In hold’em, a player can use one, two or none of his hole cards to create his final hand – if there’s a royal flush on the board, every single player in the pot at the end will receive an equal share of the pot.
But in Omaha you must use two – and only two – of your four hole cards in forming your final five-card poker hand. This rule leads to all kinds of curious situations. In hold’em, you would love to look at your two hole cards and see two Aces. In Omaha, if your four hole cards are the four Aces (or any four of a kind), you essentially have a ‘must fold’ hand (unless, perhaps, you are playing heads-up), because you have a pair of Aces and no way whatsoever to improve them. You can’t make a flush or a straight – you must use two of those Aces – and clearly another Ace can’t hit the board.
Indeed, most hands that contain just three of a kind are completely unplayable, although in a high-only game you might consider trying A♠-A♥-A♦ (a pair of aces and one nut flush draw) from the small blind in a multi-way limp pot, and in high-low you could also play A♠-A♥-A♦ because you would almost certainly hold the only A-2 (you’d also have one nut flush draw, and while your pair of Aces doesn’t add much to your equity, you would be the only player who could hold a pair of Aces).
I vividly remember the first time I played Omaha, in a private game about 25 years ago. The final board showed K♥-Q♣-K♠-Q♥. I had an A-J in my hand, so I had a straight, and I called at the showdown. My opponent, a friend in a friendly game (even though the stakes were £10-£20), held up a lone card, a King, and I tossed my hand towards the muck.
‘What’s your other card, Eddie?’ asked a more experienced player who knew full well it was my first time out. Eddie showed an Ace, meaning he had three Kings with an Ace kicker, and not the full house I was accustomed to that King meaning in hold’em. I protested that I’d held a straight, and because this was a friendly game, Eddie actually gave me half the pot. I’d been ‘entitled’ to all of it, of course, but if you muck your hand in any kind of serious game, what you’re entitled to doesn’t matter.

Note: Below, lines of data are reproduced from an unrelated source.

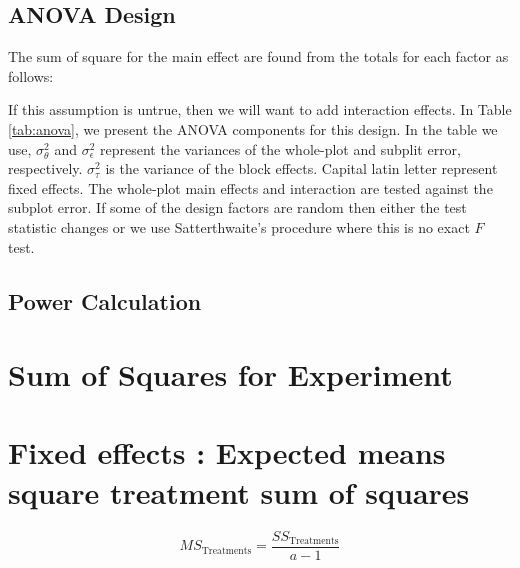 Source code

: \documentclass{article}
\begin{document}
\subsection{ANOVA Design}
The sum of square for the main effect are found from the totals for each factor as follows:





If this assumption is untrue, then we will want to add interaction effects. In Table \ref{tab:anova}, we present the ANOVA components for this design. In the table we use, $\sigma_{\theta}^{2}$ and $\sigma_{\epsilon}^{2}$ represent the variances of the whole-plot and subplit error, respectively. $\sigma_{\tau}^{2}$ is the variance of the block effects. Capital latin letter represent fixed effects. The whole-plot main effects and interaction are tested against the subplot error. If some of the design factors are random then either the test statistic changes or we use Satterthwaite's procedure where this is no exact $F$ test.\\


\subsection{Power Calculation}

\appendix

\section{Sum of Squares for Experiment}


\section{Fixed effects : Expected means square treatment sum of squares}
\[
    MS_{\text{Treatments}} = \frac{SS_{\text{Treatments}}}{a - 1}
\]
\end{document}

This is why it’s vitally important to ‘table’ your hand (place all four cards face up on the table, without mucking them) in any situation where you’re not completely sure what you hold. Once you table your hand, other players and the dealer are entitled to help you read it. This assistance often pays dividends, and there’s nothing to be ashamed of. I have seen players at the final table of a World Series of Poker event staring at the same Omaha hand, all trying to figure out what the hand’s owner has!

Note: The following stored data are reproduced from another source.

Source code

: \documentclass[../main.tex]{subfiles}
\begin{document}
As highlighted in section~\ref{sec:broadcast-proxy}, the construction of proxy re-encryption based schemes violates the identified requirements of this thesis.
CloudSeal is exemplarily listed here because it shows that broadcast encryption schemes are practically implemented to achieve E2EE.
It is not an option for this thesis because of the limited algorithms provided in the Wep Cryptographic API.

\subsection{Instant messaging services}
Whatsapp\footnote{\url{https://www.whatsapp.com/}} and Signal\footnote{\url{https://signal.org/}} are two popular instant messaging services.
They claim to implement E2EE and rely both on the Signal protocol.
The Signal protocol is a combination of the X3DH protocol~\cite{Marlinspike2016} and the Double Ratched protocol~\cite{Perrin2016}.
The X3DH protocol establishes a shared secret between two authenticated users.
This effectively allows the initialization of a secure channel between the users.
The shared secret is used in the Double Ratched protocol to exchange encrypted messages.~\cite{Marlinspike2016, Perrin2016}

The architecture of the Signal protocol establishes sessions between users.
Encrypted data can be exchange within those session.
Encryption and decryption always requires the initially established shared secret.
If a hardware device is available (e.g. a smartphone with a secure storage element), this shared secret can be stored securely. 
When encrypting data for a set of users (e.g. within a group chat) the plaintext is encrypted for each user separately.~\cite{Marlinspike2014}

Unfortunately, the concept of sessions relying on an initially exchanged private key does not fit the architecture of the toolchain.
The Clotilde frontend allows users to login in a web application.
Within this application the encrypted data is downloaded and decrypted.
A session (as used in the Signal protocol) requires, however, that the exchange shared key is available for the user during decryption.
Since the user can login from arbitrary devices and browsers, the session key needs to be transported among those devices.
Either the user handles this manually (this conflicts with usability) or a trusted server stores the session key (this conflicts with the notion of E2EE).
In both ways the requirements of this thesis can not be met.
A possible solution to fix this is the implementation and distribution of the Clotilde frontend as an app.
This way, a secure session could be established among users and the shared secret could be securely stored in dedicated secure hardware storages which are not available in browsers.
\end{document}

The 'must two' rule means:
- You cannot ‘play the board.’ You can only play three-fifths of it
- You cannot play a single card from your hand (the ‘Eddie rule,’ as I have come to call it)
- You cannot play three or four cards from your hand
- Just because there are four suited cards on board and multiple players in the hand, it isn’t a ‘lock’ that someone has a flush, because ‘someone’ will have to hold two cards in suit, not just one.
You must get accustomed to thinking of your Omaha hole cards not as individual cards, but as groups of two. With four cards in your hand, you hold six possible two-card combinations. A strong Omaha hand gets equity or value from as many of these six combinations as possible – ideally, significant value from all six.